When the spirit attached itself to the mud, the resulting entity developed into a human baby, which emerged onto the surface of the island when the outer shell of its mud womb dried and cracked. After a time the baby became hungry and began to wail. Its cries were heard by a nearby gazelle who had lost her young.

The other possibility is that Hayy was the child of a secret marriage between the sister of the arrogant ruler of a nearby island and a man called Yaqdhan. To hide the fact from her brother, the sister placed her baby in a chest at dead of night and entrusted it to the waves.

The sea carried the chest over to the other island and deposited it in a sheltered thicket on the shore. After a time the baby became hungry and began to wail. Its cries were heard by a nearby gazelle who had lost her young.

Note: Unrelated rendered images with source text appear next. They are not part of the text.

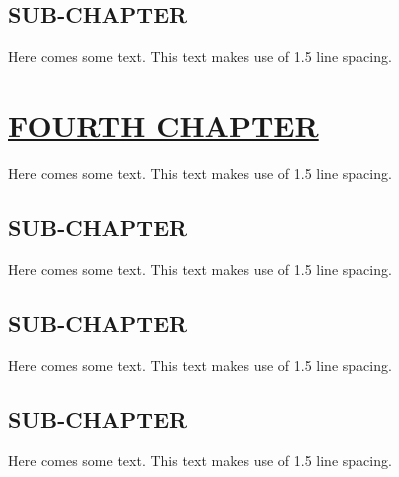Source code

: \documentclass{article}
\begin{document}
{{{{{{{\subsection{SUB-CHAPTER}
Here comes some text. This text makes use of 1.5 line spacing. 
\pagebreak
\section{\uline{FOURTH CHAPTER}}
Here comes some text. This text makes use of 1.5 line spacing. 
\subsection{SUB-CHAPTER}
Here comes some text. This text makes use of 1.5 line spacing. 
\subsection{SUB-CHAPTER}
Here comes some text. This text makes use of 1.5 line spacing. 
\subsection{SUB-CHAPTER}
Here comes some text. This text makes use of 1.5 line spacing. 
\pagebreak
}}}}}}}
\end{document}
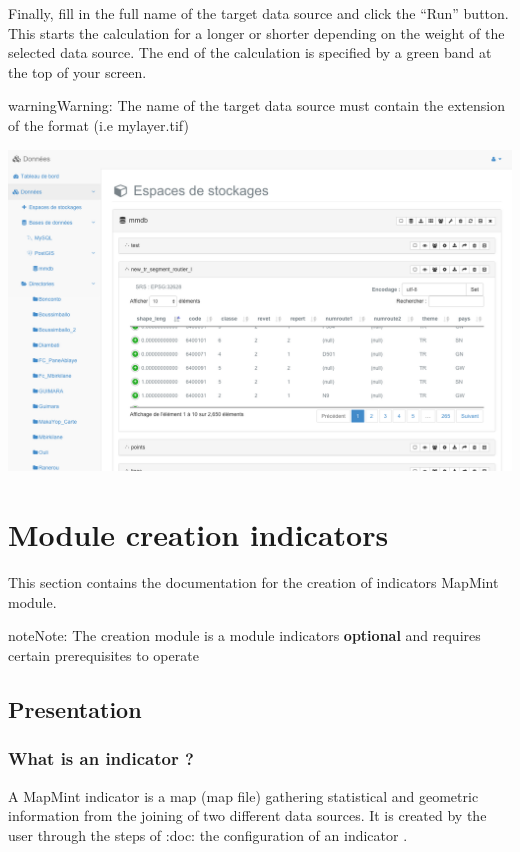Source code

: \documentclass[letterpaper,10pt,english]{sphinxmanual}
\begin{document}
Finally, fill in the full name of the target data source and click the ``Run'' button. This starts the calculation for a longer or shorter depending on the weight of the selected data source. The end of the calculation is specified by a green band at the top of your screen.

\begin{notice}{warning}{Warning:}
The name of the target data source must contain the extension of the format (i.e mylayer.tif)
\end{notice}

\includegraphics[width=1.000\linewidth]{data-module-preview.png}


\chapter{Module creation indicators}
\label{indicators/index:indicators}\label{indicators/index::doc}\label{indicators/index:module-de-creation-d-indicateurs}
This section contains the documentation for the creation of indicators MapMint module.

\begin{notice}{note}{Note:}
The creation module is a module indicators \textbf{optional} and requires certain prerequisites to operate
\end{notice}


\section{Presentation}
\label{indicators/presentation:indicators-presentation}\label{indicators/presentation:presentation}\label{indicators/presentation::doc}

\subsection{What is an indicator ?}
\label{indicators/presentation:qu-est-ce-qu-un-indicateur}
A MapMint indicator is a map (map file) gathering statistical and geometric information from the joining of two different data sources. It is created by the user through the steps of :doc: the configuration of an indicator .
\end{document}
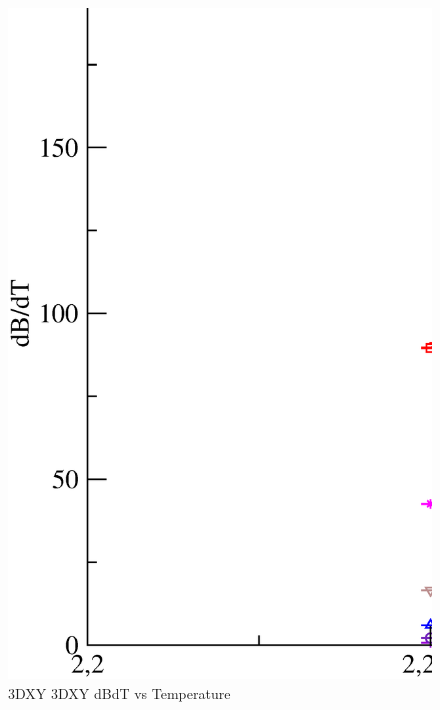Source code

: \begin{figure}[!htpb]
  \centering
  \includegraphics[width=\textwidth]{./plots/3DXY/3DXY_dBdT_vs_Temperature.eps}
  \caption{3DXY 3DXY dBdT vs Temperature}
\end{figure}

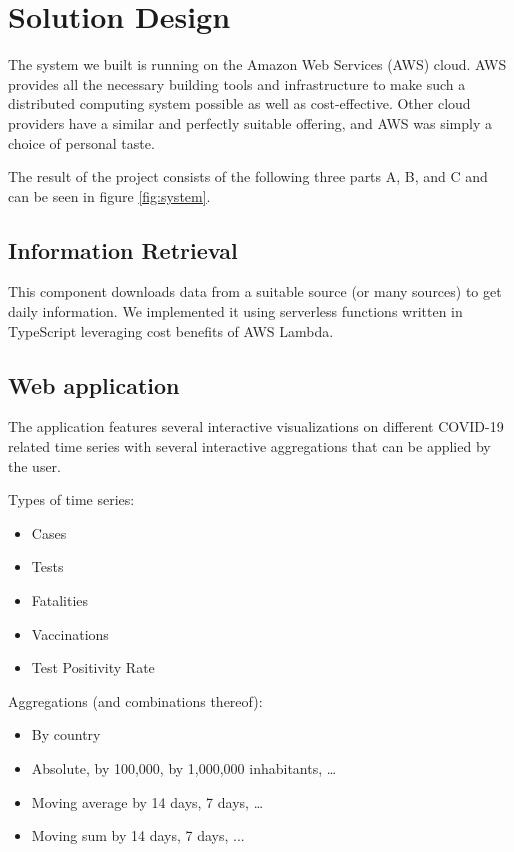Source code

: \newpage
\section{Solution Design}

The system we built is running on the Amazon Web Services (AWS) cloud. AWS provides all the necessary building tools and infrastructure to make such a distributed computing system possible as well as cost-effective. Other cloud providers have a similar and perfectly suitable offering, and AWS was simply a choice of personal taste.

The result of the project consists of the following three parts A, B, and C and can be seen in figure \ref{fig:system}.

\subsection{Information Retrieval}
This component downloads data from a suitable source (or many sources) to get daily information. We implemented it using serverless functions written in TypeScript leveraging cost benefits of AWS Lambda.

\subsection{Web application}
The application features several interactive visualizations on different COVID-19 related time series with several interactive aggregations that can be applied by the user. 

Types of time series:

\begin{itemize}
    \item Cases
    \item Tests
    \item Fatalities
    \item Vaccinations
    \item Test Positivity Rate
\end{itemize}

Aggregations (and combinations thereof):
\begin{itemize}
    \item By country
    \item Absolute, by 100,000, by 1,000,000 inhabitants, …
    \item Moving average by 14 days, 7 days, …
    \item Moving sum by 14 days, 7 days, ...
\end{itemize}

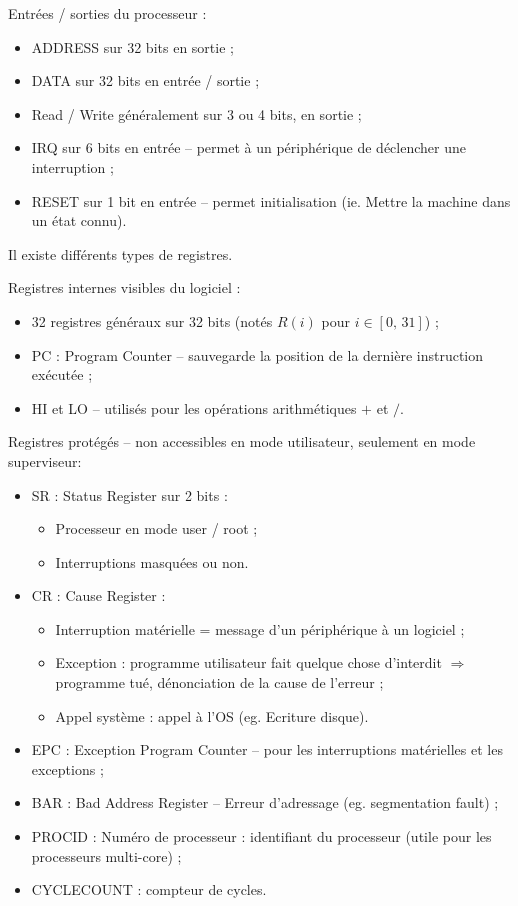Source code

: \documentclass[11pt,english,french]{scrreprt}
\theoremstyle{remark}
\theoremstyle{definition}
\begin{document}
Entrées / sorties du processeur :\begin{itemize}
	\item ADDRESS sur 32 bits en sortie ;
	\item DATA sur 32 bits en entrée / sortie ;
	\item Read / Write généralement sur 3 ou 4 bits, en sortie ;
	\item IRQ sur 6 bits en entrée -- permet à un périphérique de déclencher une interruption ;
	\item RESET sur 1 bit en entrée -- permet initialisation (ie. Mettre la machine dans un état connu).
\end{itemize}

\vspace{10pt}

Il existe différents types de registres.

Registres internes visibles du logiciel :\begin{itemize}
	\item 32 registres généraux sur 32 bits (notés $R(i)$ pour $i\in[0,\,31]$) ;
	\item PC : Program Counter -- sauvegarde la position de la dernière instruction exécutée ;
	\item HI et LO -- utilisés pour les opérations arithmétiques $+$ et $/$. 
\end{itemize}

\vspace{10pt}

Registres protégés -- non accessibles en mode utilisateur, seulement en mode superviseur:\begin{itemize}
	\item SR : Status Register sur 2 bits :\begin{itemize}
		\item Processeur en mode user / root ;
		\item Interruptions masquées ou non.
	\end{itemize}
	\item CR : Cause Register :\begin{itemize}
		\item Interruption matérielle = message d'un périphérique à un logiciel ;
		\item Exception : programme utilisateur fait quelque chose d'interdit $\Rightarrow$ programme tué, dénonciation de la cause de l'erreur ;
		\item Appel système : appel à l'OS (eg. Ecriture disque).
	\end{itemize}
	\item EPC : Exception Program Counter -- pour les interruptions matérielles et les exceptions ;
	\item BAR : Bad Address Register -- Erreur d'adressage (eg. segmentation fault) ;
	\item PROCID : Numéro de processeur : identifiant du processeur (utile pour les processeurs multi-core) ;
	\item CYCLECOUNT : compteur de cycles.
\end{itemize}
\end{document}
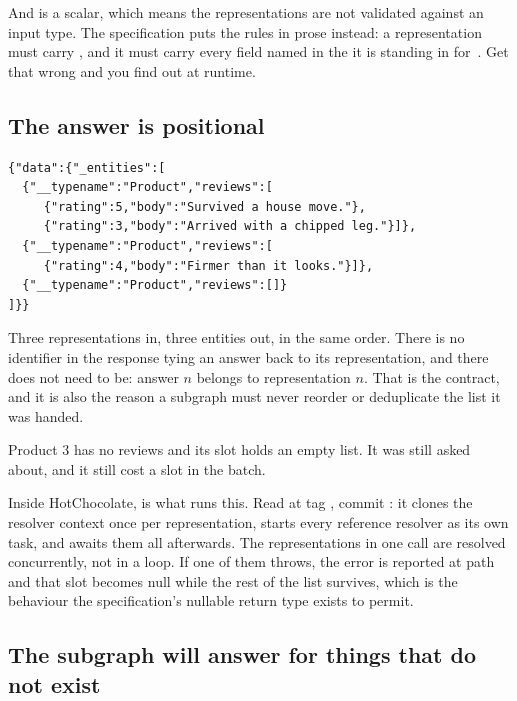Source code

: And  is a scalar, which means the representations are not validated
against an input type. The specification puts the rules in prose instead: a
representation must carry , and it must carry every field named
in the  it is standing in for~\autocite{apollo2026subgraphspec}. Get
that wrong and you find out at runtime.

\subsection*{The answer is positional}

\begin{verbatim}
{"data":{"_entities":[
  {"__typename":"Product","reviews":[
     {"rating":5,"body":"Survived a house move."},
     {"rating":3,"body":"Arrived with a chipped leg."}]},
  {"__typename":"Product","reviews":[
     {"rating":4,"body":"Firmer than it looks."}]},
  {"__typename":"Product","reviews":[]}
]}}
\end{verbatim}

Three representations in, three entities out, in the same order. There is no
identifier in the response tying an answer back to its representation, and there
does not need to be: answer $n$ belongs to representation $n$. That is the
contract, and it is also the reason a subgraph must never reorder or deduplicate
the list it was handed.

Product 3 has no reviews and its slot holds an empty list. It was still asked
about, and it still cost a slot in the batch.

%
Inside HotChocolate,  is what runs this. Read
at tag , commit : it clones the resolver context once
per representation, starts every reference resolver as its own task, and awaits
them all afterwards. The representations in one call are resolved concurrently,
not in a loop. If one of them throws, the error is reported at path
 and that slot becomes null while the rest of the list
survives, which is the behaviour the specification's nullable
\code{[\_Entity]} return type exists to permit.

\subsection*{The subgraph will answer for things that do not exist}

At this point the two versions of the baby’s origin merge and the story of Hayy bin Yaqdhan begins.

*     *      *

The gazelle adopted Hayy as her own and Hayy grew up to regard her as his mother. Yet as the years went by, he gradually discovered that he was different from the animals on the island. At first he felt inferior when he saw they were stronger and faster than him, and that they had natural weapons like horns, spurs and tusks, as well as natural coverings like fur, hair or feathers, while he was naked, unarmed, physically weak and a poor runner.

However, as he approached the age of seven, he discovered that he was in fact superior to them, because he had hands. These enabled him to make clothes for himself out of leaves, palm fronds, skin and feathers, and also to use sticks as weapons.